• [PROBLEM STATEMENT]: Below are records; report the number of lines in them that include the word "object", with no other text.

Source texts of formatted documents:
————
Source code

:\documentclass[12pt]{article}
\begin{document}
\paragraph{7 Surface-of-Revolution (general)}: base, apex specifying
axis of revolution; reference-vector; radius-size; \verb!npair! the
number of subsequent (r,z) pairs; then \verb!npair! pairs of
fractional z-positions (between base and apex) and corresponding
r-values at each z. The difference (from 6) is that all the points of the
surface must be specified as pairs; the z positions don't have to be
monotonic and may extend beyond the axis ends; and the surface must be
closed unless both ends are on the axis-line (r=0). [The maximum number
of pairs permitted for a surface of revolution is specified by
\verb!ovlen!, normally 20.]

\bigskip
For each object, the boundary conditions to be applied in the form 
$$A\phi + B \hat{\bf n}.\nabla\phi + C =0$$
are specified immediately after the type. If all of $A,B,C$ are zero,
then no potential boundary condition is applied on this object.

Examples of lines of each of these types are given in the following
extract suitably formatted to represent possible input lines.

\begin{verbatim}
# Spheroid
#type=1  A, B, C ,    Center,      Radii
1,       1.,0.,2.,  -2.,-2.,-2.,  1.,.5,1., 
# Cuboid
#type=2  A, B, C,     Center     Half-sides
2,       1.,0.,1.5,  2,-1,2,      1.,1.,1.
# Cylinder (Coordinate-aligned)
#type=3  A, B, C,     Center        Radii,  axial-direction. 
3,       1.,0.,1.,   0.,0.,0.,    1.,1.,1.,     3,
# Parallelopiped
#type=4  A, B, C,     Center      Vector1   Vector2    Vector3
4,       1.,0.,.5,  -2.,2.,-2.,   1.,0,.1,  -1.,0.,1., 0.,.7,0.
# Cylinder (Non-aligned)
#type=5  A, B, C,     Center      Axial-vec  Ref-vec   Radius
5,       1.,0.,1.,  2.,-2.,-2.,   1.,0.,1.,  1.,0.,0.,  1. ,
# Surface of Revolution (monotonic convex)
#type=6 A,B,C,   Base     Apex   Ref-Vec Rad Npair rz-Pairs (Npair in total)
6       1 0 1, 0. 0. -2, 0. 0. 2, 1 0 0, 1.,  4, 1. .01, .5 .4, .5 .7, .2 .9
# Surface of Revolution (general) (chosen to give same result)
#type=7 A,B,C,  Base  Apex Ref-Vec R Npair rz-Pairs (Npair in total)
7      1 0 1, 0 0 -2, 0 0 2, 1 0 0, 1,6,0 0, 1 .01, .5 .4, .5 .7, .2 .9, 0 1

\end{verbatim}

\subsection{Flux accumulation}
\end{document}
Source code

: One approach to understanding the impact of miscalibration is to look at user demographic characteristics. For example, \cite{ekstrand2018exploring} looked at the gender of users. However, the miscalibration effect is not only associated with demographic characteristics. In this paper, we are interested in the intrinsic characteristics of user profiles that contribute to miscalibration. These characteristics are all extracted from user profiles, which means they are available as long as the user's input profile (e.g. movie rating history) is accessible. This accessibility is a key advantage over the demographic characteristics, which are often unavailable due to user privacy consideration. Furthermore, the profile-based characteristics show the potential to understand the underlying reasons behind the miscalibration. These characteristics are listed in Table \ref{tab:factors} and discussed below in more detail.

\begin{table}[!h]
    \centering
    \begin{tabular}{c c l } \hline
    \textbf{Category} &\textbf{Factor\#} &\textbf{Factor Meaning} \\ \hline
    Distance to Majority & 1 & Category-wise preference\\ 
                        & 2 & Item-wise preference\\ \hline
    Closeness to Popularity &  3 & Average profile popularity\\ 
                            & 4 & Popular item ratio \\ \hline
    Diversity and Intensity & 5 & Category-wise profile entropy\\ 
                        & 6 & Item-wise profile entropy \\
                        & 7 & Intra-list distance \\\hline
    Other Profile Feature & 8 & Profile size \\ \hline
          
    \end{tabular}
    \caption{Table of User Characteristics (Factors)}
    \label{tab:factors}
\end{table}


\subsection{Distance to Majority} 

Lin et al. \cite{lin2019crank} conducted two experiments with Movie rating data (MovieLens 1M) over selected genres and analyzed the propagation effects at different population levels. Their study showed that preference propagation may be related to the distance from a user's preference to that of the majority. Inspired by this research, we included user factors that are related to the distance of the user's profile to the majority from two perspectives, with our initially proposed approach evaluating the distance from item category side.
————
• [ANSWER]: 2